Tusk's appointment has drawn comparisons to the papacy -- partly due to the opaque manner in which the head of the European Council is chosen but, more symbolically, because of how high he has risen in international affairs. "To be honest, with the exception of John Paul II, no Polish man has ever assumed such high office," Pawel Swieboda, the head of demosEuropa, a think tank in Warsaw, told Reuters.

Choosing a Pole for the job 25 years after the fall of communism in Europe has "great symbolic meaning," German Chancellor Angela Merkel said in a speech to the Bundestag, the lower house of the German parliament, on Sept. 1. Tusk himself has called his appointment "a huge opportunity to introduce this Eastern and Central European energy" into European affairs. Some Poles rounded off Saturday with a toast to Tusk's health, though, in downtown Warsaw, people were more excited about Poland's victory over Serbia in the opening game of the volleyball world championship in the city's National Stadium.

Things almost turned out differently. Tusk had been discussed as a possible candidate for months, but he was reluctant to accept the position, afraid that things would crash and burn at home if he left for Brussels. His departure is expected to cause an earthquake in Polish politics, where his center-right Civic Platform party, which has been trailing in the polls, faces parliamentary elections in 2015 (if not sooner). Poland's "Waitergate" wiretapping scandal this summer, involving top Polish officials, has not helped.

But at this moment, Europe needs Tusk more than Poland needs him -- which may have been what ultimately convinced him to take the job. In the days before the summit, the stars aligned in Tusk's favor, helped by a surprising endorsement by David Cameron, the British prime minister. (The catch: He expects Tusk to support his plans to reform the EU.)

Tusk, 57, is a sensible, pro-European figure who, in his seven years as Poland's prime minister, has won the respect of his peers in Europe and beyond. He enjoys playing soccer in his free time and has a sense of humor, which can be seen in this clip of him singing the Beatles' "Hey Jude" to draw attention to a government campaign. Unlike his polyglot (but otherwise lackluster) predecessor as head of the European Council, Belgium's Herman Van Rompuy, foreign languages are not Tusk's strongest point. "Nothing is good enough for Europe, including my English today," he admitted at the press conference the evening he was chosen. "I will polish my English," he added with a smile, promising to be ready by the time he starts the job in December.

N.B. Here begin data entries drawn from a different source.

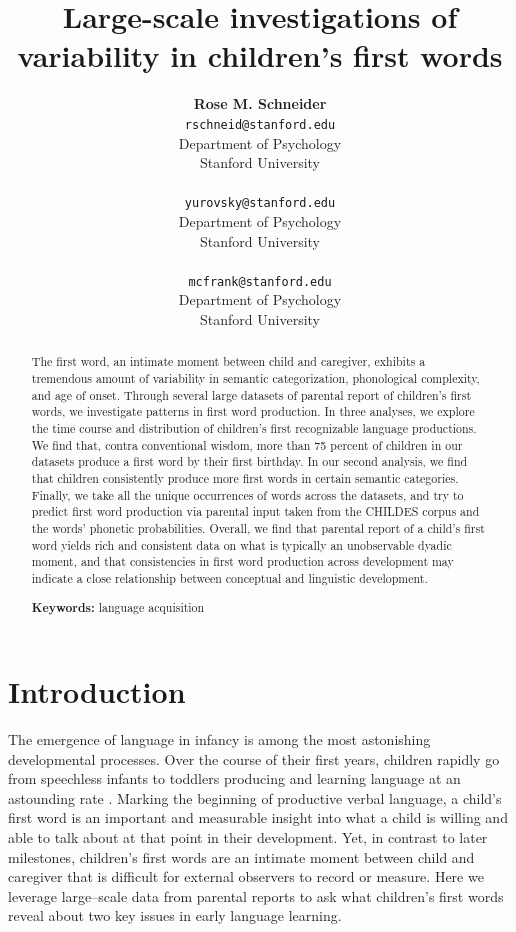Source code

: \documentclass[10pt,letterpaper]{article}
\title{Large-scale investigations of variability in children's first words}
\author{{\large \bf Rose M. Schneider} \\ \texttt{rschneid@stanford.edu}\\ Department of Psychology \\ Stanford University \\ 
\And {\large \bf Daniel Yurovsky} \\ \texttt{yurovsky@stanford.edu} \\ Department of Psychology \\ Stanford University \\ 
\And {\large \bf Michael C. Frank} \\ \texttt{mcfrank@stanford.edu} \\ Department of Psychology \\ Stanford University \\ }
\begin{document}
\maketitle


\begin{abstract}
The first word, an intimate moment between child and caregiver, exhibits a tremendous amount of variability in semantic categorization, phonological complexity, and age of onset. Through several large datasets of parental report of children's first words, we investigate patterns in first word production. In three analyses, we explore the time course and distribution of children's first recognizable language productions. We find that, contra conventional wisdom, more than 75 percent of children in our datasets produce a first word by their first birthday. In our second analysis, we find that children consistently produce more first words in certain semantic categories. Finally, we take all the unique occurrences of words across the datasets, and try to predict first word production via parental input taken from the CHILDES corpus and the words' phonetic probabilities. Overall, we find that parental report of a child's first word yields rich and consistent data on what is typically an unobservable dyadic moment, and that consistencies in first word production across development may indicate a close relationship between conceptual and linguistic development.

\textbf{Keywords:}
language acquisition
\end{abstract}

\section{Introduction}

The emergence of language in infancy is among the most astonishing developmental processes. Over the course of their first years, children rapidly go from speechless infants to toddlers producing and learning language at an astounding rate \cite{fenson1994,bloom2002}. Marking the beginning of productive verbal language, a child's first word is an important and measurable insight into what a child is willing and able to talk about at that point in their development. Yet, in contrast to later milestones, children's first words are an intimate moment between child and caregiver that is difficult for external observers to record or measure. Here we leverage large--scale data from parental reports to ask what children's first words reveal about two key issues in early language learning. 
\end{document}
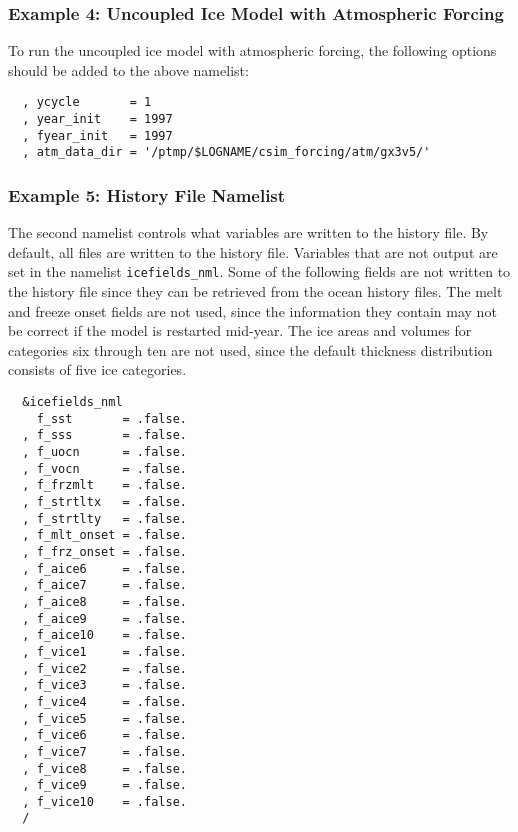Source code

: \subsubsection {Example 4: Uncoupled Ice Model with Atmospheric Forcing}
\label{example4_nml}

To run the uncoupled ice model with atmospheric forcing, the following
options should be added to the above namelist:

\begin{verbatim}
  , ycycle       = 1
  , year_init    = 1997
  , fyear_init   = 1997
  , atm_data_dir = '/ptmp/$LOGNAME/csim_forcing/atm/gx3v5/'

\end{verbatim}


\subsubsection {Example 5: History File Namelist}
\label{example5_nml}

The second namelist controls what variables are written to the history file.
By default, all files are written to the history file.  Variables that
are not output are set in the namelist {\tt icefields\_nml}.
Some of the following fields are not written to the history file since
they can be retrieved from the ocean history files.  The melt and freeze
onset fields are not used, since the information they contain may not
be correct if the model is restarted mid-year.  The ice areas and volumes
for categories six through ten are not used, since the default thickness
distribution consists of five ice categories.

\begin{verbatim}
  &icefields_nml
    f_sst       = .false.
  , f_sss       = .false.
  , f_uocn      = .false.
  , f_vocn      = .false.
  , f_frzmlt    = .false.
  , f_strtltx   = .false.
  , f_strtlty   = .false.
  , f_mlt_onset = .false.
  , f_frz_onset = .false.
  , f_aice6     = .false.
  , f_aice7     = .false.
  , f_aice8     = .false.
  , f_aice9     = .false.
  , f_aice10    = .false.
  , f_vice1     = .false.
  , f_vice2     = .false.
  , f_vice3     = .false.
  , f_vice4     = .false.
  , f_vice5     = .false.
  , f_vice6     = .false.
  , f_vice7     = .false.
  , f_vice8     = .false.
  , f_vice9     = .false.
  , f_vice10    = .false.
  /
\end{verbatim}
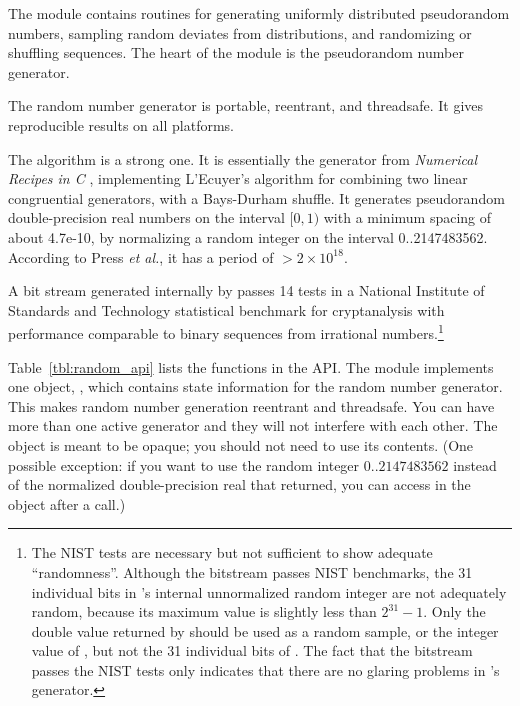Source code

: The  module contains routines for generating uniformly
distributed pseudorandom numbers, sampling random deviates from
distributions, and randomizing or shuffling sequences.  The heart of
the module is the  pseudorandom number generator.

The  random number generator is portable,
reentrant, and threadsafe. It gives reproducible results on all
platforms.

The  algorithm is a strong one. It is essentially
the  generator from \emph{Numerical Recipes in C}
\citep{Press93}, implementing L'Ecuyer's algorithm for combining two
linear congruential generators, with a Bays-Durham shuffle. It
generates pseudorandom double-precision real numbers on the interval
$[0,1)$ with a minimum spacing of about 4.7e-10, by normalizing a
random integer on the interval 0..2147483562.  According to Press
\emph{et al.}, it has a period of $> 2 \times 10^{18}$.

A bit stream generated internally by  passes 14
tests in a National Institute of Standards and Technology statistical
benchmark for cryptanalysis \citep{Rukhin01} with performance
comparable to binary sequences from irrational numbers.\footnote{The
NIST tests are necessary but not sufficient to show adequate
``randomness''. Although the bitstream passes NIST benchmarks, the 31
individual bits in 's internal unnormalized
random integer are not adequately random, because its maximum value is
slightly less than $2^{31}-1$. Only the double value returned by
 should be used as a random sample, or the
integer value of , but not the 31 individual bits of
.  The fact that the bitstream passes the NIST tests
only indicates that there are no glaring problems in
's generator.}

Table~\ref{tbl:random_api} lists the functions in the 
API. The module implements one object, , which
contains state information for the random number generator.  This
makes random number generation reentrant and threadsafe. You can have
more than one active generator and they will not interfere with each
other. The object is meant to be opaque; you should not need to use
its contents.  (One possible exception: if you want to use the random
integer $0..2147483562$ instead of the normalized double-precision
real that  returned, you can access
 in the  object  after a
 call.)

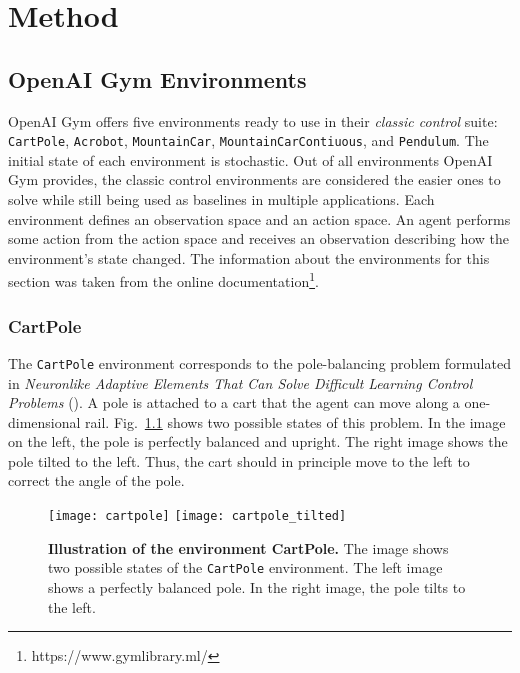 
\chapter{Method}
\label{ch:method}

\section{OpenAI Gym Environments}
\label{sec:environments}
OpenAI Gym offers five environments ready to use in their \textit{classic control} suite: \verb|CartPole|, \texttt{Acrobot}, \verb|MountainCar|, \verb|MountainCarContiuous|, and \verb|Pendulum|. The initial state of each environment is stochastic. Out of all environments OpenAI Gym provides, the classic control environments are considered the easier ones to solve while still being used as baselines in multiple applications. Each environment defines an observation space and an action space. An agent performs some action from the action space and receives an observation describing how the environment's state changed. The information about the environments for this section was taken from the online documentation\footnote{https://www.gymlibrary.ml/}.

\subsection{CartPole}
The \verb|CartPole| environment corresponds to the pole-balancing problem formulated in \emph{Neuronlike Adaptive Elements That Can Solve Difficult Learning Control Problems} (\cite{6313077}). A pole is attached to a cart that the agent can move along a one-dimensional rail. Fig.~\ref{fig:cartpole} shows two possible states of this problem. In the image on the left, the pole is perfectly balanced and upright. The right image shows the pole tilted to the left. Thus, the cart should in principle move to the left to correct the angle of the pole.
\begin{figure}[!ht]
  \centering
\texttt{[image: cartpole]} \hspace*{10mm} \texttt{[image: cartpole\_tilted]}
\caption[Illustration of the environment CartPole]{
  \textbf{Illustration of the environment CartPole.}
  The image shows two possible states of the \texttt{CartPole} environment. The left image shows a perfectly balanced pole. In the right image, the pole tilts to the left.
}
\label{fig:cartpole}
\end{figure}

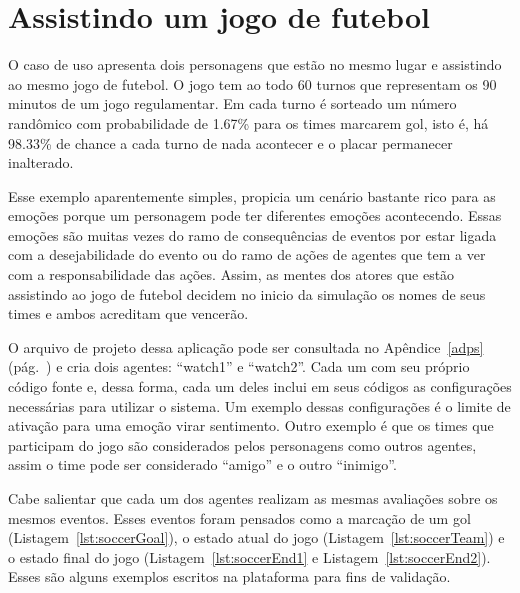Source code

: \section{Assistindo um jogo de futebol} \label{ch:cdu:svc}

O caso de uso apresenta dois personagens que estão no mesmo lugar e assistindo ao mesmo jogo de
futebol. O jogo tem ao todo 60 turnos que representam os 90 minutos de um jogo
regulamentar. Em cada turno é sorteado um número randômico com probabilidade
de 1.67\% para os times marcarem gol, isto é, há 98.33\% de
chance a cada turno de nada acontecer e o placar permanecer inalterado.

Esse exemplo aparentemente simples, propicia um cenário bastante rico para as
emoções porque um personagem pode ter diferentes emoções acontecendo.
Essas emoções são muitas vezes do ramo de consequências de eventos por
estar ligada com a desejabilidade do evento ou do ramo de ações de agentes que
tem a ver com a responsabilidade das ações. Assim, as mentes dos atores que estão
assistindo ao jogo de futebol decidem no inicio da simulação os nomes de seus
times e ambos acreditam que vencerão.

O arquivo de projeto dessa aplicação pode ser consultada no Apêndice~\ref{adps}
(pág.~\pageref{adps}) e cria dois agentes:
``watch1'' e ``watch2''. Cada um com seu próprio código fonte e,
dessa forma, cada um deles inclui em seus códigos as configurações
necessárias para utilizar o sistema. Um exemplo dessas configurações
é o limite de ativação para uma emoção virar sentimento. Outro exemplo é que
os times que participam do jogo são considerados pelos personagens como outros
agentes, assim o time pode ser considerado ``amigo'' e o outro ``inimigo''.

Cabe salientar que cada um dos agentes realizam as mesmas avaliações sobre os
mesmos eventos. Esses eventos foram pensados como a marcação de um gol
(Listagem~\ref{lst:soccerGoal}), o estado atual do jogo
(Listagem~\ref{lst:soccerTeam}) e  o estado final do jogo
(Listagem~\ref{lst:soccerEnd1} e Listagem~\ref{lst:soccerEnd2}).
Esses são alguns exemplos escritos na plataforma \jason para
fins de validação.

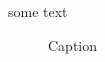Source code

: \documentclass{article}
\begin{document}
some text

\begin{figure}[H]
    \centering
    
    \caption{Caption}
    \label{fig:enter-label}
\end{figure}
\end{document}
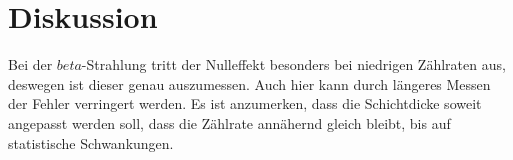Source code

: \section{Diskussion}
\label{sec:Diskussion}

Bei der $beta$-Strahlung tritt der Nulleffekt besonders bei niedrigen Zählraten aus, 
deswegen ist dieser genau auszumessen. Auch hier kann durch längeres Messen der Fehler verringert werden. 
Es ist anzumerken, dass die Schichtdicke soweit angepasst werden soll, dass die Zählrate annähernd 
gleich bleibt, bis auf statistische Schwankungen. 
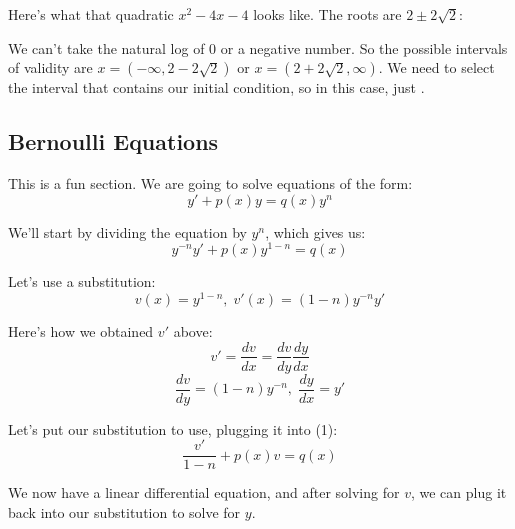 	\pagebreak
	
	Here's what that quadratic $x^{2} - 4x - 4$ looks like. The roots are $2 \pm 2\sqrt{2}$:
	\begin{center}
	\end{center}
	
	We can't take the natural log of 0 or a negative number. So the possible intervals of validity are $x = (-\infty, 2 - 2\sqrt{2})$ or $x = (2 + 2\sqrt{2}, \infty)$. We need to select the interval that contains our initial condition, so in this case, just .
	
	\subsection{Bernoulli Equations}
	This is a fun section. We are going to solve equations of the form:
	$$y' + p(x)y = q(x)y^{n}$$
	
	We'll start by dividing the equation by $y^{n}$, which gives us:
	\begin{equation}
		y^{-n}y' + p(x)y^{1 - n} = q(x)
	\end{equation}
	
	Let's use a substitution:
	$$v(x) = y^{1 - n},\;v'(x) = (1 - n)y^{-n}y'$$
	
	Here's how we obtained $v'$ above:
	$$v' = \frac{dv}{dx} = \frac{dv}{dy}\frac{dy}{dx}$$
	$$\frac{dv}{dy} = (1 - n)y^{-n},\;\frac{dy}{dx} = y'$$
	
	Let's put our substitution to use, plugging it into (1):
	$$\frac{v'}{1 - n} + p(x)v = q(x)$$
	
	We now have a linear differential equation, and after solving for $v$, we can plug it back into our substitution to solve for $y$.
	
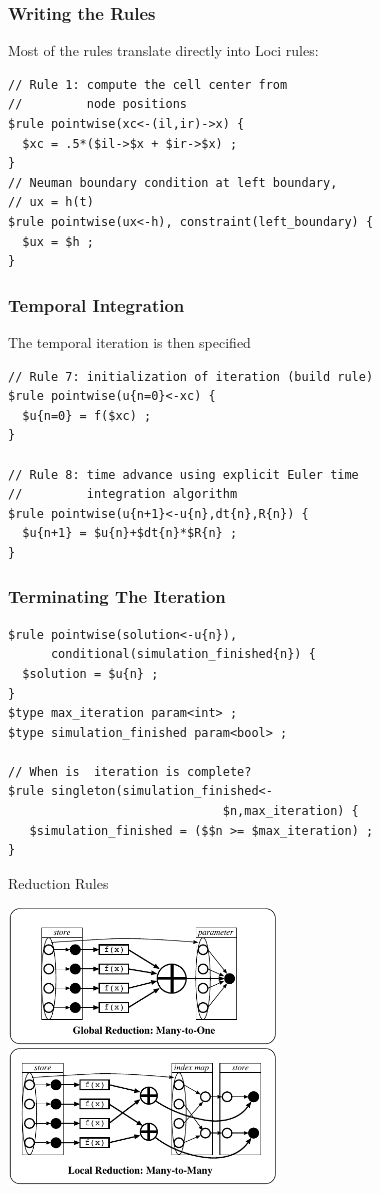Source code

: \documentclass{beamer}
\begin{document}
\begin{frame}[fragile=singleslide]\frametitle{Writing the Rules}
Most of the rules translate directly into Loci rules:
\begin{verbatim}
// Rule 1: compute the cell center from 
//         node positions
$rule pointwise(xc<-(il,ir)->x) {
  $xc = .5*($il->$x + $ir->$x) ;
}
// Neuman boundary condition at left boundary, 
// ux = h(t)
$rule pointwise(ux<-h), constraint(left_boundary) {
  $ux = $h ;
}
\end{verbatim}
\end{frame}
\begin{frame}[fragile=singleslide]\frametitle{Temporal Integration}
The temporal iteration is then specified
\begin{verbatim}
// Rule 7: initialization of iteration (build rule)
$rule pointwise(u{n=0}<-xc) {
  $u{n=0} = f($xc) ;
}

// Rule 8: time advance using explicit Euler time 
//         integration algorithm
$rule pointwise(u{n+1}<-u{n},dt{n},R{n}) {
  $u{n+1} = $u{n}+$dt{n}*$R{n} ;
}
\end{verbatim}
\end{frame}
\begin{frame}[fragile=singleslide]\frametitle{Terminating The Iteration}
\begin{verbatim}
$rule pointwise(solution<-u{n}),
      conditional(simulation_finished{n}) {
  $solution = $u{n} ;
}
$type max_iteration param<int> ;
$type simulation_finished param<bool> ;

// When is  iteration is complete?
$rule singleton(simulation_finished<-
                              $n,max_iteration) {
   $simulation_finished = ($$n >= $max_iteration) ;
}
\end{verbatim}
\end{frame}

\begin{frame}{Reduction Rules}
\begin{center}
\includegraphics[height=2.9in]{Figures/reduction}
\end{center}
\end{frame}
\end{document}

Readers will likely be more familiar with Radoslaw Sikorski, Poland's already-polished, Western-educated foreign minister, who has been praised for his engagement with Ukraine. Speaking on Polish radio last week, he condemned Russian "aggression," which has created the most serious security crisis in Europe in decades. In a powerful Slate article, also last week, his wife, Anne Applebaum, a Pulitzer Prize-winning journalist and historian, drew parallels with September 1939, when Poland was invaded from both the east and the west.

The EU foreign-policy job seemed tailor-made for Sikorski, but it ended up going to Mogherini, the Italian foreign minister, who was previously secretary of the parliamentary defense committee. As a center-left politician and woman, the 41-year-old fitted Brussels' staffing arithmetic (as it stands, there will be a dramatic gender imbalance in the next European Commission). But her lack of foreign policy experience -- she has only held her current job since February -- suggests that European leaders have once again shirked choosing a heavyweight for the job. Catherine Ashton, who currently has the job, had been derided as a lightweight from the start (despite her unexpected role in the nuclear deal with Iran last December). Since the Maidan protest last winter, her statements voicing that she is "gravely concerned" about events in Ukraine have become a joke in Kiev.

More worrying, given the current crisis, is Mogherini's attitude towards Russia. She previously backed South Stream, a controversial Russian pipeline that would circumvent Ukraine to bring gas to southeastern Europe, saying it would be good for Italy's energy security. Her visit to Moscow in July, apparently intended to show her interest in events in the east, backfired, confirming the widespread view in the EU's eastern member states that she is "pro-Kremlin oriented", as Lithuania's president, Dalia Grybauskaite, put it.

Southern Europe is traditionally less concerned about events to the EU's east -- unlike countries like Poland and Lithuania, which have long been calling for stronger EU engagement in the region. Fortunately, there is Tusk. As the Kremlin started flexing its muscles this spring, Tusk put security at the center of the Polish political debate. He has called for heightened NATO presence in the region and, in March, drew up a plan for a European energy union. "Excessive dependence on Russian energy makes Europe weak," he wrote in an article in the Financial Times outlining his proposals. But, reluctant to damage relations with Russia, they were met with limited interest in other European capitals. Tusk's hope now may be that a Pole will get the EU's top energy job, with rumors in Warsaw now that Elzbieta Bienkowska, Poland's deputy prime minister, might become the European commissioner for energy.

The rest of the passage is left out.